From the entries below, pull out each line where "documentclass" appears.
--
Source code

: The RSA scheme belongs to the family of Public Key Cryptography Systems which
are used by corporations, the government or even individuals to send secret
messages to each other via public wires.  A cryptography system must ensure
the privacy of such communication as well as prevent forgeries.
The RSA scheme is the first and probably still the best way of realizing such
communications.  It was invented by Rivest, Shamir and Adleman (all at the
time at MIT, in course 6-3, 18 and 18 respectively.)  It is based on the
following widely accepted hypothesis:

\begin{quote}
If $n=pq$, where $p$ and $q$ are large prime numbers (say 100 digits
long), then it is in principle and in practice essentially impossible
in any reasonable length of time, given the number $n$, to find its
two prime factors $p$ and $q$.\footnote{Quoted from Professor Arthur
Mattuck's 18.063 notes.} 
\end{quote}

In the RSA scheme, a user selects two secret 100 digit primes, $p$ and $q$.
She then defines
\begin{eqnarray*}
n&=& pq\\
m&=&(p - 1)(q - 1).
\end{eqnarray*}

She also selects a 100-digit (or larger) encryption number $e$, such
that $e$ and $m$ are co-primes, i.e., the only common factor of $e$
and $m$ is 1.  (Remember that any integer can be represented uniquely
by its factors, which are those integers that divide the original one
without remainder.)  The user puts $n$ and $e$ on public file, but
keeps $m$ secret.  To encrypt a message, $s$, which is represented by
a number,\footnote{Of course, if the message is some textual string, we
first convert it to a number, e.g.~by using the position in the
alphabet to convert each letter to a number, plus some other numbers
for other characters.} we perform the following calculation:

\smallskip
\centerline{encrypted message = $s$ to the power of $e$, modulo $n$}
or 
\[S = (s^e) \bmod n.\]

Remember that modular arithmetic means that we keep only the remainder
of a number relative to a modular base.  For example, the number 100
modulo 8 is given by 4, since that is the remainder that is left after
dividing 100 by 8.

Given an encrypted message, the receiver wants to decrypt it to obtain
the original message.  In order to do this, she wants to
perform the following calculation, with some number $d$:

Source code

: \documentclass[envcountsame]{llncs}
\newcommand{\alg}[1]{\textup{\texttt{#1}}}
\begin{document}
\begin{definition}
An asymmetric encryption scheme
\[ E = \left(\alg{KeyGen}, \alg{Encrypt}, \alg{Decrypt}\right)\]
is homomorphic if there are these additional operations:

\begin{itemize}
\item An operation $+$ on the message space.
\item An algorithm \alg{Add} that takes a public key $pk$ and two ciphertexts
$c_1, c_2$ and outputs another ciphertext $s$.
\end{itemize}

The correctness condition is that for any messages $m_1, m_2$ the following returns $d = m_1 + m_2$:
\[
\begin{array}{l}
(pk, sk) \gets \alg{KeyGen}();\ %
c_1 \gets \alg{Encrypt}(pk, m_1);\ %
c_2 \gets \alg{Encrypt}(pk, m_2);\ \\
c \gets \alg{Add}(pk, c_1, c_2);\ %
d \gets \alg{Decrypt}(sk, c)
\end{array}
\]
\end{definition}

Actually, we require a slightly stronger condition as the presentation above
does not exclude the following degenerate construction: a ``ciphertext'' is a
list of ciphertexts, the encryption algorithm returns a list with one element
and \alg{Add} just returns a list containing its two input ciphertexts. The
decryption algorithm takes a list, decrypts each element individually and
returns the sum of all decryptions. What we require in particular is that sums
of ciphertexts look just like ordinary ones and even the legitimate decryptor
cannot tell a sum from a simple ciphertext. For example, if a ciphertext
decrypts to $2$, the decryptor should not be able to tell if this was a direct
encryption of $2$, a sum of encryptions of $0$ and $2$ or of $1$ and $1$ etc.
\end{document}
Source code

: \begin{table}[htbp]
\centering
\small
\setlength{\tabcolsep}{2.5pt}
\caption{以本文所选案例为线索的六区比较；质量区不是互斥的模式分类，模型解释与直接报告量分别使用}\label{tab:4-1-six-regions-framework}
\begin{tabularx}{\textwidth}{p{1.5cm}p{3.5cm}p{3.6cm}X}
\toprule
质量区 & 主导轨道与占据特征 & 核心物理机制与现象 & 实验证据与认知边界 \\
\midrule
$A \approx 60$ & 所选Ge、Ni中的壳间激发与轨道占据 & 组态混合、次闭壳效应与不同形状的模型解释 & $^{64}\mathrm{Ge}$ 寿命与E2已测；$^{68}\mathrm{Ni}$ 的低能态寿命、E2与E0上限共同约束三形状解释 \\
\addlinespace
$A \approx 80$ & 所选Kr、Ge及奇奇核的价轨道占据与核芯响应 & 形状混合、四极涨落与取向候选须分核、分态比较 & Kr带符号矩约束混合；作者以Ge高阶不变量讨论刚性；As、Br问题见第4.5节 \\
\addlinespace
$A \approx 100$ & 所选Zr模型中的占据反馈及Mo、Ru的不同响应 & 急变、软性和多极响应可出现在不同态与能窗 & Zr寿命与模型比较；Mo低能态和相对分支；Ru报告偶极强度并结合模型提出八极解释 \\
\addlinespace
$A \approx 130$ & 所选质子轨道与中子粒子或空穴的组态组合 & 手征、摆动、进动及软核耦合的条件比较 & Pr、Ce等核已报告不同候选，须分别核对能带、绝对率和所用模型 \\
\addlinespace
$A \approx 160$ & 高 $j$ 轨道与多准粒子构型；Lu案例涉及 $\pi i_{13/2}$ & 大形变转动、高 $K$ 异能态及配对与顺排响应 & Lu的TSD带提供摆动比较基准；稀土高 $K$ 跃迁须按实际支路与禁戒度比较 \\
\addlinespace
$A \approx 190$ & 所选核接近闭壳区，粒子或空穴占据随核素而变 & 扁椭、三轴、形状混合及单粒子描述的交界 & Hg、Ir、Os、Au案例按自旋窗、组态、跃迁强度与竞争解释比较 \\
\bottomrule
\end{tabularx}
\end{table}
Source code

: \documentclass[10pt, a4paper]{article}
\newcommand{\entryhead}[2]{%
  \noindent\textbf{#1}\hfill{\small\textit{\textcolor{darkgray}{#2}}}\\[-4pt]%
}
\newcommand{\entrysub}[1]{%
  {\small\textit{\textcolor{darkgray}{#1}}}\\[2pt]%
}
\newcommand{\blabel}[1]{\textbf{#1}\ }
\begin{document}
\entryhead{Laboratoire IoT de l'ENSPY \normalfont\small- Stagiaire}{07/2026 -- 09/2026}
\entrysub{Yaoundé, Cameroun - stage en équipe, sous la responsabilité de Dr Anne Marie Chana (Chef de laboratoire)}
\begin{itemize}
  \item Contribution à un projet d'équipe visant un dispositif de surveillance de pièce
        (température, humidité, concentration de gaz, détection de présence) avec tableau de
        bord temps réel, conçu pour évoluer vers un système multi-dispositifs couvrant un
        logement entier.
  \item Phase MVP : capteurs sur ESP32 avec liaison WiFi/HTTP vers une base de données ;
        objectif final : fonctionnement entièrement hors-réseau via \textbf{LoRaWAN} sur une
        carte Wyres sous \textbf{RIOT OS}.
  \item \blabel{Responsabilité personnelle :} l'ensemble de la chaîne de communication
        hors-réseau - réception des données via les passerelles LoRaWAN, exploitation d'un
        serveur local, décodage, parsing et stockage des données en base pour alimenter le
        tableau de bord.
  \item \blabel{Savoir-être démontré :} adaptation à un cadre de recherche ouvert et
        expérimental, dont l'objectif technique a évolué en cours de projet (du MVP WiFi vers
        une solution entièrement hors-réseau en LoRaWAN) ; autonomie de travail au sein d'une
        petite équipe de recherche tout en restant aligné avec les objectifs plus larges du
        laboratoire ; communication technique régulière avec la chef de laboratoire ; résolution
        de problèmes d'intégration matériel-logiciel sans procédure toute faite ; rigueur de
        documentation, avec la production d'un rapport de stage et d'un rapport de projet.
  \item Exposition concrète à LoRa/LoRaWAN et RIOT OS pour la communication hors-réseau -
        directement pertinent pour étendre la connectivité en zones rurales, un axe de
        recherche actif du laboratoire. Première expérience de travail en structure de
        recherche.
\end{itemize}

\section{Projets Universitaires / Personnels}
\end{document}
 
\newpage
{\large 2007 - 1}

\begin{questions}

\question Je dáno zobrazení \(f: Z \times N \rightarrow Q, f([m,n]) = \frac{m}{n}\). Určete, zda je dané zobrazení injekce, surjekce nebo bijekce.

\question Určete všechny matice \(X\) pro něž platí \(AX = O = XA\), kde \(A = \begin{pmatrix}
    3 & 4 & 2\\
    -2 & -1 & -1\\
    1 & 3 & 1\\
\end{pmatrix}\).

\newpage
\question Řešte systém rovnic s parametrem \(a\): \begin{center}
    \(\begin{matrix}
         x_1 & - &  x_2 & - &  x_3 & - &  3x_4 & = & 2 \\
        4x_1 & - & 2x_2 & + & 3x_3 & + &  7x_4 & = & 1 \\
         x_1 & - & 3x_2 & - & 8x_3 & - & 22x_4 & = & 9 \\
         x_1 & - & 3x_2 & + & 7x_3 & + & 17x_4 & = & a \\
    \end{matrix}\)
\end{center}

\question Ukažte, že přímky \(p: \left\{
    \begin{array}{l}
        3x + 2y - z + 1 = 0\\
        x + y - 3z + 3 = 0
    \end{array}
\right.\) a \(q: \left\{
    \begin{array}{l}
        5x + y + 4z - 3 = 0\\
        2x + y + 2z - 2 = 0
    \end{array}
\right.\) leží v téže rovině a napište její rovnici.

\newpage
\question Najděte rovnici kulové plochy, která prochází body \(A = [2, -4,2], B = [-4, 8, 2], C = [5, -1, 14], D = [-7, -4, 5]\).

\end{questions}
--
## Reply to the task
: \documentclass[envcountsame]{llncs}
: \documentclass[10pt, a4paper]{article}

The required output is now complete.